Kiln wash is usually purchased in the form of a powder that is mixed with water to form a thin liquid. This is applied to the shelf with a sprayer or a special brush called a haike brush. Three or four layers (some people use as many as ten) are usually applied, with each layer brushed on in a different direction than the previous one. When the kiln wash dries, it forms a thin coating that prevents the glass from sticking.

If you are concerned about the potential for inhaling the dry particles, it's a good idea to wear a mask when mixing and applying kiln wash. The powder can be harmful if inhaled. Good ventilation is absolutely essential.
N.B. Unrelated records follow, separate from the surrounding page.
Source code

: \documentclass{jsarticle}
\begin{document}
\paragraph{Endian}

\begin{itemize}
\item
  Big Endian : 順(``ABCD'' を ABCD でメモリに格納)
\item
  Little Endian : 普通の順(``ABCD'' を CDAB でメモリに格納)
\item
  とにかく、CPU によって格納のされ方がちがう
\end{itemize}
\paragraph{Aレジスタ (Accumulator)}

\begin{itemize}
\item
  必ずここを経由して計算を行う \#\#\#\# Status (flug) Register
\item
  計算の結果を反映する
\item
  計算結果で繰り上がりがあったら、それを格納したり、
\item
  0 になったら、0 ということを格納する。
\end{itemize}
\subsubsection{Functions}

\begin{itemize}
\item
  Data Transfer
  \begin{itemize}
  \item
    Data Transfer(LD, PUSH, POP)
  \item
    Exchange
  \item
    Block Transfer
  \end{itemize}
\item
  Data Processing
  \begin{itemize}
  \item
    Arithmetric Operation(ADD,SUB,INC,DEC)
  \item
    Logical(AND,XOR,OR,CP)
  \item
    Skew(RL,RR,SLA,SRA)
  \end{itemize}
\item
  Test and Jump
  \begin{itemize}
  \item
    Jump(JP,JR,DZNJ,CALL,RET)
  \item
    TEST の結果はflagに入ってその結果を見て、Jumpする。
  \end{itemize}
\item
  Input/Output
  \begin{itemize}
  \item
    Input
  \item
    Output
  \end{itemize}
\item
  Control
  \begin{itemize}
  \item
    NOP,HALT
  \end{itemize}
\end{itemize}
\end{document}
Fiber paper, which is made of very fine alumina and silica threads that have been bound together, should also be handled carefully. Its thickness varies from thinner than a single sheet of paper to as thick as 1/4 inch (3mm). Thicker varieties are generally known as "fiber blanket" (if flexible) or "fiber board" (if rigid like plywood).

Before using fiber paper, it should be cut to the desired shape (scissors will work well) and then fired to about 1200 degrees F to burn out the binder. The kiln should be vented during this procedure, as it will smell (like burning sugar) and may give off a black smoke. This smoke is noxious but generally not harmful, but good ventilation is a must.

Once the fiber paper has been fired, it should be used between the kiln shelf and the glass being fired. It will impart a texture to the bottom of the glass; in fact, most fiber papers have a different texture on each side.

Fiber paper works best up to about 1500 or 1600 degrees F. It has a tendency to stick to the glass being fired, but with care you can usually remove the paper in one piece. Loose fibers from the paper can be harmful to the lungs - a good way to prevent this is to wash off residual fiber paper in a container of water, rather than in the open air.

Fiber paper and fiberboard have many other purposes. They can be stuffed in or around a mold to keep the glass flowing in a particular area. They can also be manipulated and used to impart unique textures to the bottom of a piece of glass.

Thicker fiber blanket, which is commonly available in thicknesses up to two inches, can also be useful. It can be used to control the flow of glass inside the kiln or even to make molds for slumping. To make a mold with fiber blanket, the material is saturated with a rigidizing solution and then allowed to dry while conforming to the desired shape. This kind of mold material is commercially marketed under the name of "wet felt."

One particular kind of fiber paper, marketed by Bullseye under the "thinfire" name, is noteworthy because it has been designed to impart a smoother than normal sheen to the underside of the glass. This makes it an ideal candidate for many fusing projects, but the thinness of the paper means that it can generally only be used one time (two or three times at most).